Required action ▸ Using the records below, filter for lines that contain the string "issues" and copy them out.

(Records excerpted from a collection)
- Opening Delimiter -
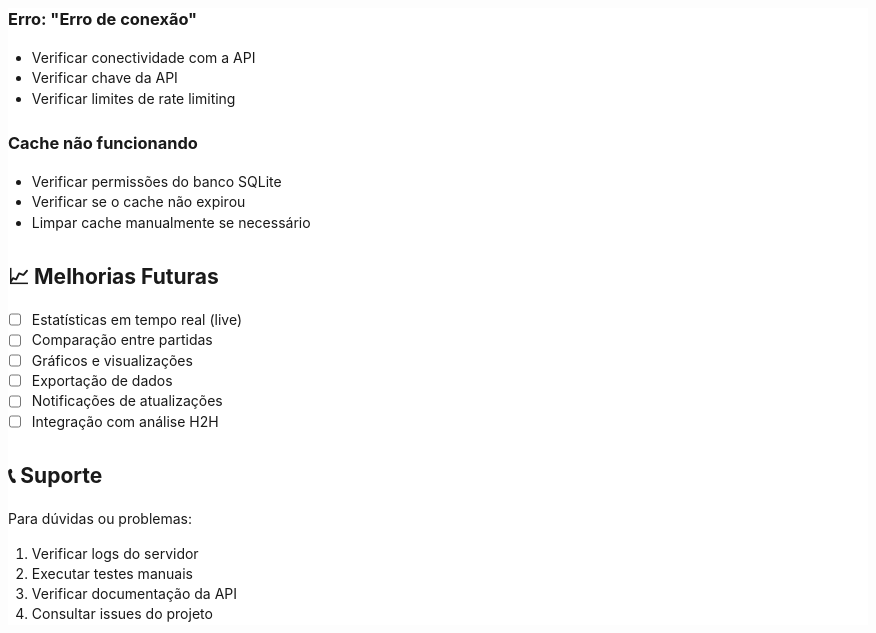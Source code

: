 ### Erro: "Erro de conexão"
- Verificar conectividade com a API
- Verificar chave da API
- Verificar limites de rate limiting

### Cache não funcionando
- Verificar permissões do banco SQLite
- Verificar se o cache não expirou
- Limpar cache manualmente se necessário

## 📈 Melhorias Futuras

- [ ] Estatísticas em tempo real (live)
- [ ] Comparação entre partidas
- [ ] Gráficos e visualizações
- [ ] Exportação de dados
- [ ] Notificações de atualizações
- [ ] Integração com análise H2H

## 📞 Suporte

Para dúvidas ou problemas:
1. Verificar logs do servidor
2. Executar testes manuais
3. Verificar documentação da API
4. Consultar issues do projeto
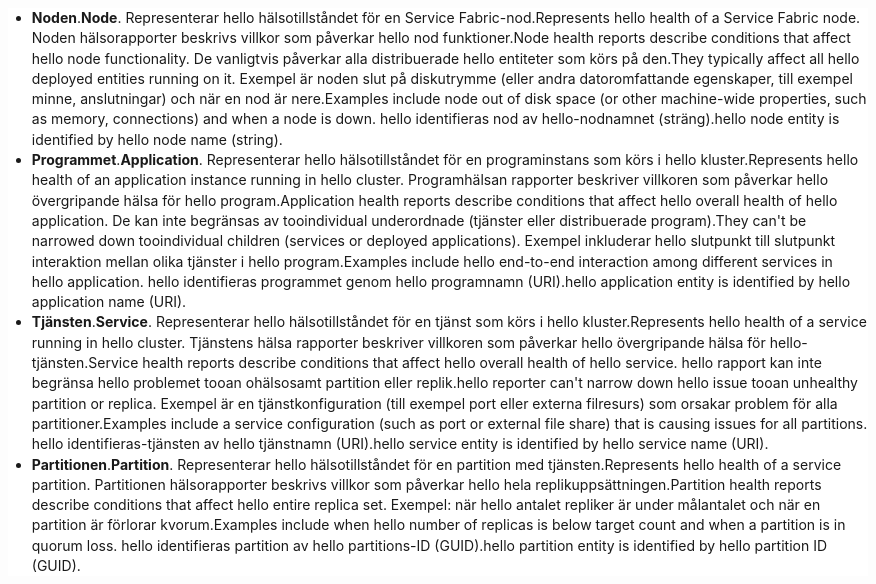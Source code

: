 * <span data-ttu-id="2af0c-140">**Noden**.</span><span class="sxs-lookup"><span data-stu-id="2af0c-140">**Node**.</span></span> <span data-ttu-id="2af0c-141">Representerar hello hälsotillståndet för en Service Fabric-nod.</span><span class="sxs-lookup"><span data-stu-id="2af0c-141">Represents hello health of a Service Fabric node.</span></span> <span data-ttu-id="2af0c-142">Noden hälsorapporter beskrivs villkor som påverkar hello nod funktioner.</span><span class="sxs-lookup"><span data-stu-id="2af0c-142">Node health reports describe conditions that affect hello node functionality.</span></span> <span data-ttu-id="2af0c-143">De vanligtvis påverkar alla distribuerade hello entiteter som körs på den.</span><span class="sxs-lookup"><span data-stu-id="2af0c-143">They typically affect all hello deployed entities running on it.</span></span> <span data-ttu-id="2af0c-144">Exempel är noden slut på diskutrymme (eller andra datoromfattande egenskaper, till exempel minne, anslutningar) och när en nod är nere.</span><span class="sxs-lookup"><span data-stu-id="2af0c-144">Examples include node out of disk space (or other machine-wide properties, such as memory, connections) and when a node is down.</span></span> <span data-ttu-id="2af0c-145">hello identifieras nod av hello-nodnamnet (sträng).</span><span class="sxs-lookup"><span data-stu-id="2af0c-145">hello node entity is identified by hello node name (string).</span></span>
* <span data-ttu-id="2af0c-146">**Programmet**.</span><span class="sxs-lookup"><span data-stu-id="2af0c-146">**Application**.</span></span> <span data-ttu-id="2af0c-147">Representerar hello hälsotillståndet för en programinstans som körs i hello kluster.</span><span class="sxs-lookup"><span data-stu-id="2af0c-147">Represents hello health of an application instance running in hello cluster.</span></span> <span data-ttu-id="2af0c-148">Programhälsan rapporter beskriver villkoren som påverkar hello övergripande hälsa för hello program.</span><span class="sxs-lookup"><span data-stu-id="2af0c-148">Application health reports describe conditions that affect hello overall health of hello application.</span></span> <span data-ttu-id="2af0c-149">De kan inte begränsas av tooindividual underordnade (tjänster eller distribuerade program).</span><span class="sxs-lookup"><span data-stu-id="2af0c-149">They can't be narrowed down tooindividual children (services or deployed applications).</span></span> <span data-ttu-id="2af0c-150">Exempel inkluderar hello slutpunkt till slutpunkt interaktion mellan olika tjänster i hello program.</span><span class="sxs-lookup"><span data-stu-id="2af0c-150">Examples include hello end-to-end interaction among different services in hello application.</span></span> <span data-ttu-id="2af0c-151">hello identifieras programmet genom hello programnamn (URI).</span><span class="sxs-lookup"><span data-stu-id="2af0c-151">hello application entity is identified by hello application name (URI).</span></span>
* <span data-ttu-id="2af0c-152">**Tjänsten**.</span><span class="sxs-lookup"><span data-stu-id="2af0c-152">**Service**.</span></span> <span data-ttu-id="2af0c-153">Representerar hello hälsotillståndet för en tjänst som körs i hello kluster.</span><span class="sxs-lookup"><span data-stu-id="2af0c-153">Represents hello health of a service running in hello cluster.</span></span> <span data-ttu-id="2af0c-154">Tjänstens hälsa rapporter beskriver villkoren som påverkar hello övergripande hälsa för hello-tjänsten.</span><span class="sxs-lookup"><span data-stu-id="2af0c-154">Service health reports describe conditions that affect hello overall health of hello service.</span></span> <span data-ttu-id="2af0c-155">hello rapport kan inte begränsa hello problemet tooan ohälsosamt partition eller replik.</span><span class="sxs-lookup"><span data-stu-id="2af0c-155">hello reporter can't narrow down hello issue tooan unhealthy partition or replica.</span></span> <span data-ttu-id="2af0c-156">Exempel är en tjänstkonfiguration (till exempel port eller externa filresurs) som orsakar problem för alla partitioner.</span><span class="sxs-lookup"><span data-stu-id="2af0c-156">Examples include a service configuration (such as port or external file share) that is causing issues for all partitions.</span></span> <span data-ttu-id="2af0c-157">hello identifieras-tjänsten av hello tjänstnamn (URI).</span><span class="sxs-lookup"><span data-stu-id="2af0c-157">hello service entity is identified by hello service name (URI).</span></span>
* <span data-ttu-id="2af0c-158">**Partitionen**.</span><span class="sxs-lookup"><span data-stu-id="2af0c-158">**Partition**.</span></span> <span data-ttu-id="2af0c-159">Representerar hello hälsotillståndet för en partition med tjänsten.</span><span class="sxs-lookup"><span data-stu-id="2af0c-159">Represents hello health of a service partition.</span></span> <span data-ttu-id="2af0c-160">Partitionen hälsorapporter beskrivs villkor som påverkar hello hela replikuppsättningen.</span><span class="sxs-lookup"><span data-stu-id="2af0c-160">Partition health reports describe conditions that affect hello entire replica set.</span></span> <span data-ttu-id="2af0c-161">Exempel: när hello antalet repliker är under målantalet och när en partition är förlorar kvorum.</span><span class="sxs-lookup"><span data-stu-id="2af0c-161">Examples include when hello number of replicas is below target count and when a partition is in quorum loss.</span></span> <span data-ttu-id="2af0c-162">hello identifieras partition av hello partitions-ID (GUID).</span><span class="sxs-lookup"><span data-stu-id="2af0c-162">hello partition entity is identified by hello partition ID (GUID).</span></span>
- Closing Delimiter -
Exercise solution ▸
4. Consultar issues do projeto
* <span data-ttu-id="2af0c-152">**Tjänsten**.</span><span class="sxs-lookup"><span data-stu-id="2af0c-152">**Service**.</span></span> <span data-ttu-id="2af0c-153">Representerar hello hälsotillståndet för en tjänst som körs i hello kluster.</span><span class="sxs-lookup"><span data-stu-id="2af0c-153">Represents hello health of a service running in hello cluster.</span></span> <span data-ttu-id="2af0c-154">Tjänstens hälsa rapporter beskriver villkoren som påverkar hello övergripande hälsa för hello-tjänsten.</span><span class="sxs-lookup"><span data-stu-id="2af0c-154">Service health reports describe conditions that affect hello overall health of hello service.</span></span> <span data-ttu-id="2af0c-155">hello rapport kan inte begränsa hello problemet tooan ohälsosamt partition eller replik.</span><span class="sxs-lookup"><span data-stu-id="2af0c-155">hello reporter can't narrow down hello issue tooan unhealthy partition or replica.</span></span> <span data-ttu-id="2af0c-156">Exempel är en tjänstkonfiguration (till exempel port eller externa filresurs) som orsakar problem för alla partitioner.</span><span class="sxs-lookup"><span data-stu-id="2af0c-156">Examples include a service configuration (such as port or external file share) that is causing issues for all partitions.</span></span> <span data-ttu-id="2af0c-157">hello identifieras-tjänsten av hello tjänstnamn (URI).</span><span class="sxs-lookup"><span data-stu-id="2af0c-157">hello service entity is identified by hello service name (URI).</span></span>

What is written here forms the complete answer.